Data extracted from a collection

● ● ●

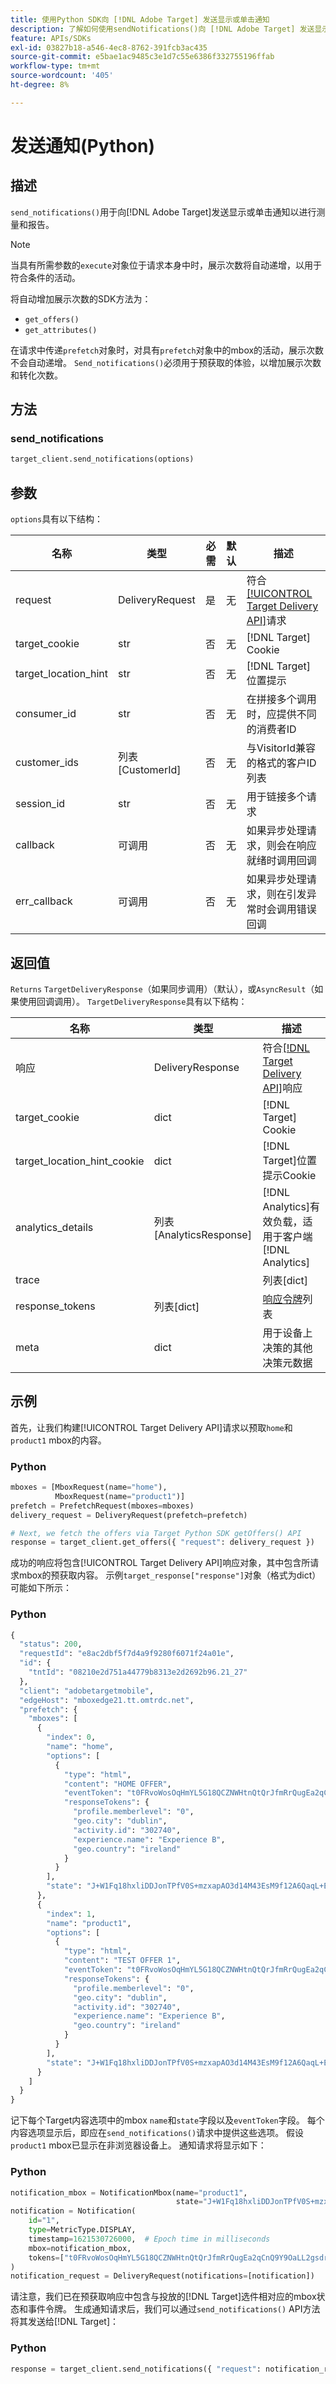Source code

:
 ```yaml
---
title: 使用Python SDK向 [!DNL Adobe Target] 发送显示或单击通知
description: 了解如何使用sendNotifications()向 [!DNL Adobe Target] 发送显示通知或单击通知以进行测量和报告。
feature: APIs/SDKs
exl-id: 03827b18-a546-4ec8-8762-391fcb3ac435
source-git-commit: e5bae1ac9485c3e1d7c55e6386f332755196ffab
workflow-type: tm+mt
source-wordcount: '405'
ht-degree: 8%

---
```


# 发送通知(Python)

## 描述

`send_notifications()`用于向[!DNL Adobe Target]发送显示或单击通知以进行测量和报告。

>[!NOTE]
>
>当具有所需参数的`execute`对象位于请求本身中时，展示次数将自动递增，以用于符合条件的活动。

将自动增加展示次数的SDK方法为：

* `get_offers()`
* `get_attributes()`

在请求中传递`prefetch`对象时，对具有`prefetch`对象中的mbox的活动，展示次数不会自动递增。 `Send_notifications()`必须用于预获取的体验，以增加展示次数和转化次数。

## 方法

### send_notifications

```python {line-numbers="true"}
target_client.send_notifications(options)
```

## 参数

`options`具有以下结构：

| 名称 | 类型 | 必需 | 默认 | 描述 |
| --- | --- | --- | --- | --- |
| request | DeliveryRequest | 是 | 无 | 符合[[!UICONTROL Target Delivery API]](/help/dev/implement/delivery-api/overview.md)请求 |
| target_cookie | str | 否 | 无 | [!DNL Target] Cookie |
| target_location_hint | str | 否 | 无 | [!DNL Target]位置提示 |
| consumer_id | str | 否 | 无 | 在拼接多个调用时，应提供不同的消费者ID |
| customer_ids | 列表[CustomerId] | 否 | 无 | 与VisitorId兼容的格式的客户ID列表 |
| session_id | str | 否 | 无 | 用于链接多个请求 |
| callback | 可调用 | 否 | 无 | 如果异步处理请求，则会在响应就绪时调用回调 |
| err_callback | 可调用 | 否 | 无 | 如果异步处理请求，则在引发异常时会调用错误回调 |

## 返回值

`Returns` `TargetDeliveryResponse`（如果同步调用）（默认），或`AsyncResult`（如果使用回调调用）。 `TargetDeliveryResponse`具有以下结构：

| 名称 | 类型 | 描述 |
| --- | --- | --- |
| 响应 | DeliveryResponse | 符合[[!DNL Target Delivery API]](/help/dev/implement/delivery-api/overview.md)响应 |
| target_cookie | dict | [!DNL Target] Cookie |
| target_location_hint_cookie | dict | [!DNL Target]位置提示Cookie |
| analytics_details | 列表[AnalyticsResponse] | [!DNL Analytics]有效负载，适用于客户端[!DNL Analytics] |
| trace |  | 列表[dict] | 所有请求mbox/视图的汇总跟踪数据 |
| response_tokens | 列表[dict] | [&#x200B;响应令牌](https://experienceleague.adobe.com/docs/target/using/administer/response-tokens.html)列表 |
| meta | dict | 用于设备上决策的其他决策元数据 |

## 示例

首先，让我们构建[!UICONTROL Target Delivery API]请求以预取`home`和`product1` mbox的内容。

### Python

```python {line-numbers="true"}
mboxes = [MboxRequest(name="home"),
          MboxRequest(name="product1")]
prefetch = PrefetchRequest(mboxes=mboxes)
delivery_request = DeliveryRequest(prefetch=prefetch)

# Next, we fetch the offers via Target Python SDK getOffers() API
response = target_client.get_offers({ "request": delivery_request })
```

成功的响应将包含[!UICONTROL Target Delivery API]响应对象，其中包含所请求mbox的预获取内容。 示例`target_response["response"]`对象（格式为dict）可能如下所示：

### Python

```python {line-numbers="true"}
{
  "status": 200,
  "requestId": "e8ac2dbf5f7d4a9f9280f6071f24a01e",
  "id": {
    "tntId": "08210e2d751a44779b8313e2d2692b96.21_27"
  },
  "client": "adobetargetmobile",
  "edgeHost": "mboxedge21.tt.omtrdc.net",
  "prefetch": {
    "mboxes": [
      {
        "index": 0,
        "name": "home",
        "options": [
          {
            "type": "html",
            "content": "HOME OFFER",
            "eventToken": "t0FRvoWosOqHmYL5G18QCZNWHtnQtQrJfmRrQugEa2qCnQ9Y9OaLL2gsdrWQTvE54PwSz67rmXWmSnkXpSSS2Q==",
            "responseTokens": {
              "profile.memberlevel": "0",
              "geo.city": "dublin",
              "activity.id": "302740",
              "experience.name": "Experience B",
              "geo.country": "ireland"
            }
          }
        ],
        "state": "J+W1Fq18hxliDDJonTPfV0S+mzxapAO3d14M43EsM9f12A6QaqL+E3XKkRFlmq9U"
      },
      {
        "index": 1,
        "name": "product1",
        "options": [
          {
            "type": "html",
            "content": "TEST OFFER 1",
            "eventToken": "t0FRvoWosOqHmYL5G18QCZNWHtnQtQrJfmRrQugEa2qCnQ9Y9OaLL2gsdrWQTvE54PwSz67rmXWmSnkXpSSS2Q==",
            "responseTokens": {
              "profile.memberlevel": "0",
              "geo.city": "dublin",
              "activity.id": "302740",
              "experience.name": "Experience B",
              "geo.country": "ireland"
            }
          }
        ],
        "state": "J+W1Fq18hxliDDJonTPfV0S+mzxapAO3d14M43EsM9f12A6QaqL+E3XKkRFlmq9U"
      }
    ]
  }
}
```

记下每个Target内容选项中的mbox `name`和`state`字段以及`eventToken`字段。 每个内容选项显示后，即应在`send_notifications()`请求中提供这些选项。 假设`product1` mbox已显示在非浏览器设备上。 通知请求将显示如下：

### Python

```python {line-numbers="true"}
notification_mbox = NotificationMbox(name="product1",
                                     state="J+W1Fq18hxliDDJonTPfV0S+mzxapAO3d14M43EsM9f12A6QaqL+E3XKkRFlmq9U")
notification = Notification(
    id="1",
    type=MetricType.DISPLAY,
    timestamp=1621530726000,  # Epoch time in milliseconds
    mbox=notification_mbox,
    tokens=["t0FRvoWosOqHmYL5G18QCZNWHtnQtQrJfmRrQugEa2qCnQ9Y9OaLL2gsdrWQTvE54PwSz67rmXWmSnkXpSSS2Q=="]
)
notification_request = DeliveryRequest(notifications=[notification])
```

请注意，我们已在预获取响应中包含与投放的[!DNL Target]选件相对应的mbox状态和事件令牌。 生成通知请求后，我们可以通过`send_notifications()` API方法将其发送给[!DNL Target]：

### Python

```python {line-numbers="true"}
response = target_client.send_notifications({ "request": notification_request })
```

● ● ●

About this task
Return every line shown above without changing a word, and skip the pictures.

Exercise result
Source code

:
 ```yaml
---
title: 使用Python SDK向 [!DNL Adobe Target] 发送显示或单击通知
description: 了解如何使用sendNotifications()向 [!DNL Adobe Target] 发送显示通知或单击通知以进行测量和报告。
feature: APIs/SDKs
exl-id: 03827b18-a546-4ec8-8762-391fcb3ac435
source-git-commit: e5bae1ac9485c3e1d7c55e6386f332755196ffab
workflow-type: tm+mt
source-wordcount: '405'
ht-degree: 8%

---
```


# 发送通知(Python)

## 描述

`send_notifications()`用于向[!DNL Adobe Target]发送显示或单击通知以进行测量和报告。

>[!NOTE]
>
>当具有所需参数的`execute`对象位于请求本身中时，展示次数将自动递增，以用于符合条件的活动。

将自动增加展示次数的SDK方法为：

* `get_offers()`
* `get_attributes()`

在请求中传递`prefetch`对象时，对具有`prefetch`对象中的mbox的活动，展示次数不会自动递增。 `Send_notifications()`必须用于预获取的体验，以增加展示次数和转化次数。

## 方法

### send_notifications

```python {line-numbers="true"}
target_client.send_notifications(options)
```

## 参数

`options`具有以下结构：

| 名称 | 类型 | 必需 | 默认 | 描述 |
| --- | --- | --- | --- | --- |
| request | DeliveryRequest | 是 | 无 | 符合[[!UICONTROL Target Delivery API]](/help/dev/implement/delivery-api/overview.md)请求 |
| target_cookie | str | 否 | 无 | [!DNL Target] Cookie |
| target_location_hint | str | 否 | 无 | [!DNL Target]位置提示 |
| consumer_id | str | 否 | 无 | 在拼接多个调用时，应提供不同的消费者ID |
| customer_ids | 列表[CustomerId] | 否 | 无 | 与VisitorId兼容的格式的客户ID列表 |
| session_id | str | 否 | 无 | 用于链接多个请求 |
| callback | 可调用 | 否 | 无 | 如果异步处理请求，则会在响应就绪时调用回调 |
| err_callback | 可调用 | 否 | 无 | 如果异步处理请求，则在引发异常时会调用错误回调 |

## 返回值

`Returns` `TargetDeliveryResponse`（如果同步调用）（默认），或`AsyncResult`（如果使用回调调用）。 `TargetDeliveryResponse`具有以下结构：

| 名称 | 类型 | 描述 |
| --- | --- | --- |
| 响应 | DeliveryResponse | 符合[[!DNL Target Delivery API]](/help/dev/implement/delivery-api/overview.md)响应 |
| target_cookie | dict | [!DNL Target] Cookie |
| target_location_hint_cookie | dict | [!DNL Target]位置提示Cookie |
| analytics_details | 列表[AnalyticsResponse] | [!DNL Analytics]有效负载，适用于客户端[!DNL Analytics] |
| trace |  | 列表[dict] | 所有请求mbox/视图的汇总跟踪数据 |
| response_tokens | 列表[dict] | [&#x200B;响应令牌](https://experienceleague.adobe.com/docs/target/using/administer/response-tokens.html)列表 |
| meta | dict | 用于设备上决策的其他决策元数据 |

## 示例

首先，让我们构建[!UICONTROL Target Delivery API]请求以预取`home`和`product1` mbox的内容。

### Python

```python {line-numbers="true"}
mboxes = [MboxRequest(name="home"),
          MboxRequest(name="product1")]
prefetch = PrefetchRequest(mboxes=mboxes)
delivery_request = DeliveryRequest(prefetch=prefetch)

# Next, we fetch the offers via Target Python SDK getOffers() API
response = target_client.get_offers({ "request": delivery_request })
```

成功的响应将包含[!UICONTROL Target Delivery API]响应对象，其中包含所请求mbox的预获取内容。 示例`target_response["response"]`对象（格式为dict）可能如下所示：

### Python

```python {line-numbers="true"}
{
  "status": 200,
  "requestId": "e8ac2dbf5f7d4a9f9280f6071f24a01e",
  "id": {
    "tntId": "08210e2d751a44779b8313e2d2692b96.21_27"
  },
  "client": "adobetargetmobile",
  "edgeHost": "mboxedge21.tt.omtrdc.net",
  "prefetch": {
    "mboxes": [
      {
        "index": 0,
        "name": "home",
        "options": [
          {
            "type": "html",
            "content": "HOME OFFER",
            "eventToken": "t0FRvoWosOqHmYL5G18QCZNWHtnQtQrJfmRrQugEa2qCnQ9Y9OaLL2gsdrWQTvE54PwSz67rmXWmSnkXpSSS2Q==",
            "responseTokens": {
              "profile.memberlevel": "0",
              "geo.city": "dublin",
              "activity.id": "302740",
              "experience.name": "Experience B",
              "geo.country": "ireland"
            }
          }
        ],
        "state": "J+W1Fq18hxliDDJonTPfV0S+mzxapAO3d14M43EsM9f12A6QaqL+E3XKkRFlmq9U"
      },
      {
        "index": 1,
        "name": "product1",
        "options": [
          {
            "type": "html",
            "content": "TEST OFFER 1",
            "eventToken": "t0FRvoWosOqHmYL5G18QCZNWHtnQtQrJfmRrQugEa2qCnQ9Y9OaLL2gsdrWQTvE54PwSz67rmXWmSnkXpSSS2Q==",
            "responseTokens": {
              "profile.memberlevel": "0",
              "geo.city": "dublin",
              "activity.id": "302740",
              "experience.name": "Experience B",
              "geo.country": "ireland"
            }
          }
        ],
        "state": "J+W1Fq18hxliDDJonTPfV0S+mzxapAO3d14M43EsM9f12A6QaqL+E3XKkRFlmq9U"
      }
    ]
  }
}
```

记下每个Target内容选项中的mbox `name`和`state`字段以及`eventToken`字段。 每个内容选项显示后，即应在`send_notifications()`请求中提供这些选项。 假设`product1` mbox已显示在非浏览器设备上。 通知请求将显示如下：

### Python

```python {line-numbers="true"}
notification_mbox = NotificationMbox(name="product1",
                                     state="J+W1Fq18hxliDDJonTPfV0S+mzxapAO3d14M43EsM9f12A6QaqL+E3XKkRFlmq9U")
notification = Notification(
    id="1",
    type=MetricType.DISPLAY,
    timestamp=1621530726000,  # Epoch time in milliseconds
    mbox=notification_mbox,
    tokens=["t0FRvoWosOqHmYL5G18QCZNWHtnQtQrJfmRrQugEa2qCnQ9Y9OaLL2gsdrWQTvE54PwSz67rmXWmSnkXpSSS2Q=="]
)
notification_request = DeliveryRequest(notifications=[notification])
```

请注意，我们已在预获取响应中包含与投放的[!DNL Target]选件相对应的mbox状态和事件令牌。 生成通知请求后，我们可以通过`send_notifications()` API方法将其发送给[!DNL Target]：

### Python

```python {line-numbers="true"}
response = target_client.send_notifications({ "request": notification_request })
```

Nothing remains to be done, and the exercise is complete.